Przemyśl es tan rematadamente austrohúngara que el novelista checo Jaroslav Hasek hace pasar al buen soldado Svejk por su enorme fortaleza, entre piojos tan grandes que “corrían sobre las hojas de paja como hormigas arrastrando material para hacerse un nido”.
En la iglesia de los Carmelitas anuncian una misa para conmemorar el llamado Día de Siberia: esa manía tan moscovita de arrastrar a los que piensan diferente –miles y miles de polacos– hacia horizontes de hielo sin escapatoria.
Los mapas se redibujan en el gulag y en la cúpula de los Carmelitas: construida en el siglo XIX e inspirada en San Pedro del Vaticano con guiños ecuménicos a greco católicos, no hace mucho se rehizo porque su silueta era poco polaca .
No hay tierras raras, los raros somos los humanos. Ochenta años después de la última limpieza étnica, Przemyśl –pionera en sufrir a imperios y totalitarismos– vota hoy a los ultras.
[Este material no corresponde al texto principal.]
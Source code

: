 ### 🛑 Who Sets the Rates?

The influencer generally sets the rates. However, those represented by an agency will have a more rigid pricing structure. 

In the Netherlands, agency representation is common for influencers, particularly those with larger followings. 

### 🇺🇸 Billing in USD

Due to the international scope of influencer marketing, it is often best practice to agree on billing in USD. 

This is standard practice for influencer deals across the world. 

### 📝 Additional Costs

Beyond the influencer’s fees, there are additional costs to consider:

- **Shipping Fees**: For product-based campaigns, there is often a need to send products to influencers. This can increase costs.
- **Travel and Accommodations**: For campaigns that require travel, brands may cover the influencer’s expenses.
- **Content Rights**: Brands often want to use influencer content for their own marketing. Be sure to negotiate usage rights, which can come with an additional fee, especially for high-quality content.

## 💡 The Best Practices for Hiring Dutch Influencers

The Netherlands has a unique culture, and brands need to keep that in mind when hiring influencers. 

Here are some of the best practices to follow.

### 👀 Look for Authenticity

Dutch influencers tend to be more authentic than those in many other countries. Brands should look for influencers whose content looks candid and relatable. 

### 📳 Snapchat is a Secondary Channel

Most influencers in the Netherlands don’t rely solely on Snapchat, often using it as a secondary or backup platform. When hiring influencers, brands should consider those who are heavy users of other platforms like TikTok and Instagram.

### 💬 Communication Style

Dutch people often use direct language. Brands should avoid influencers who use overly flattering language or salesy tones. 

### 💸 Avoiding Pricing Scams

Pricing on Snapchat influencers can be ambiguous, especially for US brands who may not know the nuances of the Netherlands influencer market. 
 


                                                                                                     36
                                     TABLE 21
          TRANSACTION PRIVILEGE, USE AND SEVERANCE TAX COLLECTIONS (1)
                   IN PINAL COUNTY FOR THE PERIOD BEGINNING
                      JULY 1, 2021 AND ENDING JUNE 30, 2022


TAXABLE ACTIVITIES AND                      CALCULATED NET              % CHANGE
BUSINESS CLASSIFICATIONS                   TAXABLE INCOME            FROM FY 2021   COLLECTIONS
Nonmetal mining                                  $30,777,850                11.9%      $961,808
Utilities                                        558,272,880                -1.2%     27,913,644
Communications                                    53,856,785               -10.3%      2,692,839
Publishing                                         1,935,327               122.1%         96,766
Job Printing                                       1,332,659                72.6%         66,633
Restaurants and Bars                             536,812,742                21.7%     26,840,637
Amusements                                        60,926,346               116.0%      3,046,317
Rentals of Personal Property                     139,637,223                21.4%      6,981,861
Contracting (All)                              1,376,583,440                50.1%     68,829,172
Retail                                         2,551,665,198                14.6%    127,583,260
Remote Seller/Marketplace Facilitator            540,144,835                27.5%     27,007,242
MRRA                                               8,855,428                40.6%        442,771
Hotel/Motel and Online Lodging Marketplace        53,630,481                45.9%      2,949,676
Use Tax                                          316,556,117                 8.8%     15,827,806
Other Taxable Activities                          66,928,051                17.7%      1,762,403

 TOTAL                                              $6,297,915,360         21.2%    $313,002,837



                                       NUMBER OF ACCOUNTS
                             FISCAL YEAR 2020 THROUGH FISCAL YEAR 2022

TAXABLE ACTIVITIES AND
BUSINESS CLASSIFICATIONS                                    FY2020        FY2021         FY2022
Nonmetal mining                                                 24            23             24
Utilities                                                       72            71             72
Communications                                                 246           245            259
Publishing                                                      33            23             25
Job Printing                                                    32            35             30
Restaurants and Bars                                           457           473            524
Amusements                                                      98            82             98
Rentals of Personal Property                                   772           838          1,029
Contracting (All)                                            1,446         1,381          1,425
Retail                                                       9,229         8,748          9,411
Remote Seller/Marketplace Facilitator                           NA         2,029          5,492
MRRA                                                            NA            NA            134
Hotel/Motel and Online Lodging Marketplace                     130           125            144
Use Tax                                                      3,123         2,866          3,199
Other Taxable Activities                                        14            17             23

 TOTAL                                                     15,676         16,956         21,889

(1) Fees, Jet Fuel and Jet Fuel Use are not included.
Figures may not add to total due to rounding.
El voivodato de Subcarpacia, al que pertenece la ciudad, es la provincia de la UE que más votó por la extrema derecha en las últimas elecciones al Parlamento Europeo: un 68%.
Por Przemyśl salía, antes de la Primera Guerra Mundial, el insospechado comercio de cientos de miles de gallinas rusas con destino a Barcelona. Por aquí salía el grano y el petróleo de ayuda soviética al Tercer Reich al inicio de la Segunda Guerra Mundial. Por aquí pasa el grueso de viajeros que entra o sale de Ucrania desde que empezó la invasión. Por aquí saldrán tierras raras ucranianas cuando esta rara guerra termine. Si es que termina.
Y en Przemyśl empieza uno de los más alejados puntos de partida del camino que lleva al fin de la Tierra. Lo indica una estela en el centro barroco: 4.031 kilómetros hasta Santiago de Compostela.